_Exercise description_
Please transcribe the entries below exactly and leave out every picture.

_Supplied material_
────────────────────
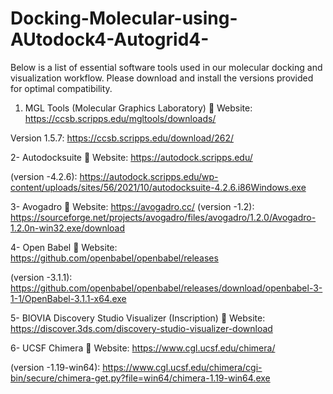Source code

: # Docking-Molecular-using-AUtodock4-Autogrid4-
Below is a list of essential software tools used in our molecular docking and visualization workflow. Please download and install the versions provided for optimal compatibility.



1. MGL Tools (Molecular Graphics Laboratory)
   🔗 Website: https://ccsb.scripps.edu/mgltools/downloads/
   
Version 1.5.7:  https://ccsb.scripps.edu/download/262/  



2- Autodocksuite 
🔗 Website:  https://autodock.scripps.edu/

(version -4.2.6):  https://autodock.scripps.edu/wp-content/uploads/sites/56/2021/10/autodocksuite-4.2.6.i86Windows.exe  


3- Avogadro
🔗 Website: https://avogadro.cc/
(version -1.2):  https://sourceforge.net/projects/avogadro/files/avogadro/1.2.0/Avogadro-1.2.0n-win32.exe/download  



4- Open Babel
🔗 Website: https://github.com/openbabel/openbabel/releases

(version -3.1.1): https://github.com/openbabel/openbabel/releases/download/openbabel-3-1-1/OpenBabel-3.1.1-x64.exe  



5- BIOVIA Discovery Studio Visualizer (Inscription)
🔗 Website: https://discover.3ds.com/discovery-studio-visualizer-download  



6- UCSF Chimera
🔗 Website: https://www.cgl.ucsf.edu/chimera/

(version -1.19-win64): https://www.cgl.ucsf.edu/chimera/cgi-bin/secure/chimera-get.py?file=win64/chimera-1.19-win64.exe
────────────────────
_Response to this exercise_
Source code

: # Docking-Molecular-using-AUtodock4-Autogrid4-
Below is a list of essential software tools used in our molecular docking and visualization workflow. Please download and install the versions provided for optimal compatibility.



1. MGL Tools (Molecular Graphics Laboratory)
   🔗 Website: https://ccsb.scripps.edu/mgltools/downloads/
   
Version 1.5.7:  https://ccsb.scripps.edu/download/262/  



2- Autodocksuite 
🔗 Website:  https://autodock.scripps.edu/

(version -4.2.6):  https://autodock.scripps.edu/wp-content/uploads/sites/56/2021/10/autodocksuite-4.2.6.i86Windows.exe  


3- Avogadro
🔗 Website: https://avogadro.cc/
(version -1.2):  https://sourceforge.net/projects/avogadro/files/avogadro/1.2.0/Avogadro-1.2.0n-win32.exe/download  



4- Open Babel
🔗 Website: https://github.com/openbabel/openbabel/releases

(version -3.1.1): https://github.com/openbabel/openbabel/releases/download/openbabel-3-1-1/OpenBabel-3.1.1-x64.exe  



5- BIOVIA Discovery Studio Visualizer (Inscription)
🔗 Website: https://discover.3ds.com/discovery-studio-visualizer-download  



6- UCSF Chimera
🔗 Website: https://www.cgl.ucsf.edu/chimera/

(version -1.19-win64): https://www.cgl.ucsf.edu/chimera/cgi-bin/secure/chimera-get.py?file=win64/chimera-1.19-win64.exe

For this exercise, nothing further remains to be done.